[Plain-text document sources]
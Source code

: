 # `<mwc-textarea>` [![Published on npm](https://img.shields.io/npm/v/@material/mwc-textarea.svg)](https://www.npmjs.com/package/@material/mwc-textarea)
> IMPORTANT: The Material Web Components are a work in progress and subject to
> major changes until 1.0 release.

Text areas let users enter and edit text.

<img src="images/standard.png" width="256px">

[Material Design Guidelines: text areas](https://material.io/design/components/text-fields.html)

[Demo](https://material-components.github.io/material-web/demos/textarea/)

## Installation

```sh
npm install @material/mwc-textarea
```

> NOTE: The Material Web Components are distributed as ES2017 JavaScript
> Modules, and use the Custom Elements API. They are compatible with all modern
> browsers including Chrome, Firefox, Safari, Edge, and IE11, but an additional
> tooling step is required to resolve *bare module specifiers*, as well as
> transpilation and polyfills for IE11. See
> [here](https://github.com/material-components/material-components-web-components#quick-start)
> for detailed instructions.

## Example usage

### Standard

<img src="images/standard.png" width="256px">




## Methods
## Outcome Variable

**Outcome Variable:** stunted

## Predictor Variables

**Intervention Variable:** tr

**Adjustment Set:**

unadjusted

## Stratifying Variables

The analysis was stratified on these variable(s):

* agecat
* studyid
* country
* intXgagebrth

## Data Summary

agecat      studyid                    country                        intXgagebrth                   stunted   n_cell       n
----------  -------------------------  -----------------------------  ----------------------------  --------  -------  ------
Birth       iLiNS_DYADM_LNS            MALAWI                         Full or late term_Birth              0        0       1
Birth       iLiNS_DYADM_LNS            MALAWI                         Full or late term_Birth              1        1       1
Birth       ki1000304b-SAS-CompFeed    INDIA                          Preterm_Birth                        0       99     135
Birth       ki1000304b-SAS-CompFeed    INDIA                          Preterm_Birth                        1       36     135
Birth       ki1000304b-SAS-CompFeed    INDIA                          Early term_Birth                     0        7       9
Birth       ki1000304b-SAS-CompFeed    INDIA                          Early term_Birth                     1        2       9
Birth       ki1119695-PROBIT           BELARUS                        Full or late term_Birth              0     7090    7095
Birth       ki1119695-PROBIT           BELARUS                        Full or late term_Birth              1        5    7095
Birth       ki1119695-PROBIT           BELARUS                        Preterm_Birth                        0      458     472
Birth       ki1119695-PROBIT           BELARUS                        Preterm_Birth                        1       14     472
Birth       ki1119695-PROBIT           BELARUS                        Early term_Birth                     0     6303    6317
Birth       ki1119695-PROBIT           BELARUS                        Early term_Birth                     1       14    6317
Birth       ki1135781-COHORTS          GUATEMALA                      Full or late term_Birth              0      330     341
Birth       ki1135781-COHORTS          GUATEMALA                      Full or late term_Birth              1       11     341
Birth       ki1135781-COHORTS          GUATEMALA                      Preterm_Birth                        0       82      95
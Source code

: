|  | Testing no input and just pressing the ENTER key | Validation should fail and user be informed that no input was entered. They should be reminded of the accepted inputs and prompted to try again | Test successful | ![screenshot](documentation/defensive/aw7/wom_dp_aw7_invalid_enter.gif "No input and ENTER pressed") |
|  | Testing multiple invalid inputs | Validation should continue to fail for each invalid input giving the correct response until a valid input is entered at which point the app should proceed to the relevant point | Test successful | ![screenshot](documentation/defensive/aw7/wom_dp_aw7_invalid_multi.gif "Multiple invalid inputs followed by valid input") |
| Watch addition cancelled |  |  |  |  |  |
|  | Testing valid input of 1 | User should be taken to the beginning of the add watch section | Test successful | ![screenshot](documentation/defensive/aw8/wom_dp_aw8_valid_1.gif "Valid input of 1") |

# Task statement:
Filter the records above down to the lines that hold the string "intXgagebrth".

# Exercise solution:
* intXgagebrth
agecat      studyid                    country                        intXgagebrth                   stunted   n_cell       n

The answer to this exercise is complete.